(Beginning of Information supplied)
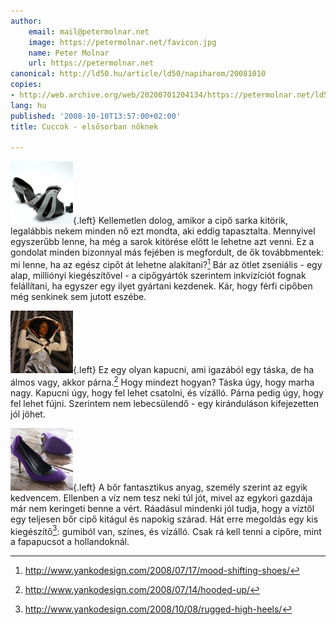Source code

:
 ```yaml
---
author:
    email: mail@petermolnar.net
    image: https://petermolnar.net/favicon.jpg
    name: Peter Molnar
    url: https://petermolnar.net
canonical: http://ld50.hu/article/ld50/napiharom/20081010
copies:
- http://web.archive.org/web/20200701204134/https://petermolnar.net/ld50/napiharom-20081010/
lang: hu
published: '2008-10-10T13:57:00+02:00'
title: Cuccok - elsősorban nőknek

---
```


![cipo](cipo.jpg){.left} Kellemetlen dolog, amikor a cipő sarka kitörik,
legalábbis nekem minden nő ezt mondta, aki eddig tapasztalta. Mennyivel
egyszerűbb lenne, ha még a sarok kitörése előtt le lehetne azt venni. Ez
a gondolat minden bizonnyal más fejében is megfordult, de ők
továbbmentek: mi lenne, ha az egész cipőt át lehetne alakítani?[^1] Bár
az ötlet zseniális - egy alap, milliónyi kiegészítővel - a cipőgyártók
szerintem inkvizíciót fognak felállítani, ha egyszer egy ilyet gyártani
kezdenek. Kár, hogy férfi cipőben még senkinek sem jutott eszébe.

![hood](hood.jpg){.left} Ez egy olyan kapucni, ami igazából egy táska,
de ha álmos vagy, akkor párna.[^2] Hogy mindezt hogyan? Táska úgy, hogy
marha nagy. Kapucni úgy, hogy fel lehet csatolni, és vízálló. Párna
pedig úgy, hogy fel lehet fújni. Szerintem nem lebecsülendő - egy
kiránduláson kifejezetten jól jöhet.

![slipper](slipper.jpg){.left} A bőr fantasztikus anyag, személy szerint
az egyik kedvencem. Ellenben a víz nem tesz neki túl jót, mivel az
egykori gazdája már nem keringeti benne a vért. Ráadásul mindenki jól
tudja, hogy a víztől egy teljesen bőr cipő kitágul és napokig szárad.
Hát erre megoldás egy kis kiegészítő[^3]: gumiból van, színes, és
vízálló. Csak rá kell tenni a cipőre, mint a fapapucsot a hollandoknál.

[^1]: <http://www.yankodesign.com/2008/07/17/mood-shifting-shoes/>

[^2]: <http://www.yankodesign.com/2008/07/14/hooded-up/>

[^3]: <http://www.yankodesign.com/2008/10/08/rugged-high-heels/>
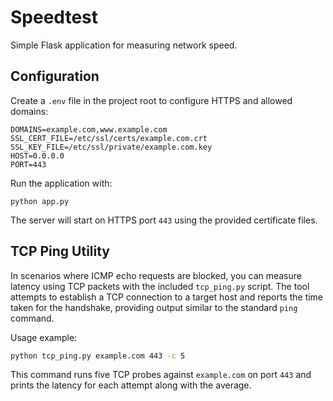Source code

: # Speedtest

Simple Flask application for measuring network speed.

## Configuration

Create a `.env` file in the project root to configure HTTPS and allowed domains:

```
DOMAINS=example.com,www.example.com
SSL_CERT_FILE=/etc/ssl/certs/example.com.crt
SSL_KEY_FILE=/etc/ssl/private/example.com.key
HOST=0.0.0.0
PORT=443
```

Run the application with:

```
python app.py
```

The server will start on HTTPS port `443` using the provided certificate files.

## TCP Ping Utility

In scenarios where ICMP echo requests are blocked, you can measure latency using
TCP packets with the included `tcp_ping.py` script. The tool attempts to
establish a TCP connection to a target host and reports the time taken for the
handshake, providing output similar to the standard `ping` command.

Usage example:

```bash
python tcp_ping.py example.com 443 -c 5
```

This command runs five TCP probes against `example.com` on port `443` and prints
the latency for each attempt along with the average.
(End of Information supplied)
Instructions for the task ▸ Each line in the entries above that includes the string "application" should be extracted.

Result ▸
Simple Flask application for measuring network speed.
Run the application with:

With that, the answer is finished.